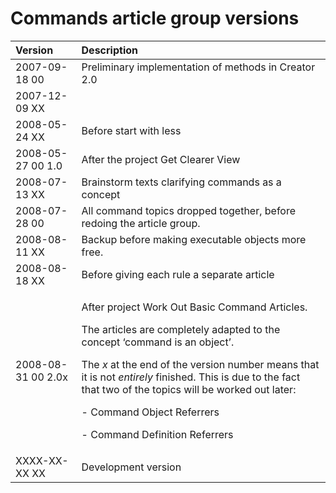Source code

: ﻿Commands article group versions
===============================

|Version|Description|
| :- | :- |
|2007-09-18 00|Preliminary implementation of methods in Creator 2.0|
|2007-12-09 XX||
|2008-05-24 XX|Before start with less|
|2008-05-27 00  1.0|After the project Get Clearer View|
|2008-07-13 XX|Brainstorm texts clarifying commands as a concept|
|2008-07-28 00|All command topics dropped together, before redoing the article group.|
|2008-08-11 XX|Backup before making executable objects more free.|
|2008-08-18 XX|Before giving each rule a separate article|
|2008-08-31 00  2.0x|<p>After project Work Out Basic Command Articles.</p><p>The articles are completely adapted to the concept ‘command is an object’.</p><p>The *x* at the end of the version number means that it is not *entirely* finished. This is due to the fact that two of the topics will be worked out later:</p><p>- Command Object Referrers</p><p>- Command Definition Referrers</p>|
|XXXX-XX-XX XX|Development version|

▶ [Work instruction]: Give back the listing exactly, without a single picture.

▶ [Worked solution]:
Source code

: ﻿Commands article group versions
===============================

|Version|Description|
| :- | :- |
|2007-09-18 00|Preliminary implementation of methods in Creator 2.0|
|2007-12-09 XX||
|2008-05-24 XX|Before start with less|
|2008-05-27 00  1.0|After the project Get Clearer View|
|2008-07-13 XX|Brainstorm texts clarifying commands as a concept|
|2008-07-28 00|All command topics dropped together, before redoing the article group.|
|2008-08-11 XX|Backup before making executable objects more free.|
|2008-08-18 XX|Before giving each rule a separate article|
|2008-08-31 00  2.0x|<p>After project Work Out Basic Command Articles.</p><p>The articles are completely adapted to the concept ‘command is an object’.</p><p>The *x* at the end of the version number means that it is not *entirely* finished. This is due to the fact that two of the topics will be worked out later:</p><p>- Command Object Referrers</p><p>- Command Definition Referrers</p>|
|XXXX-XX-XX XX|Development version|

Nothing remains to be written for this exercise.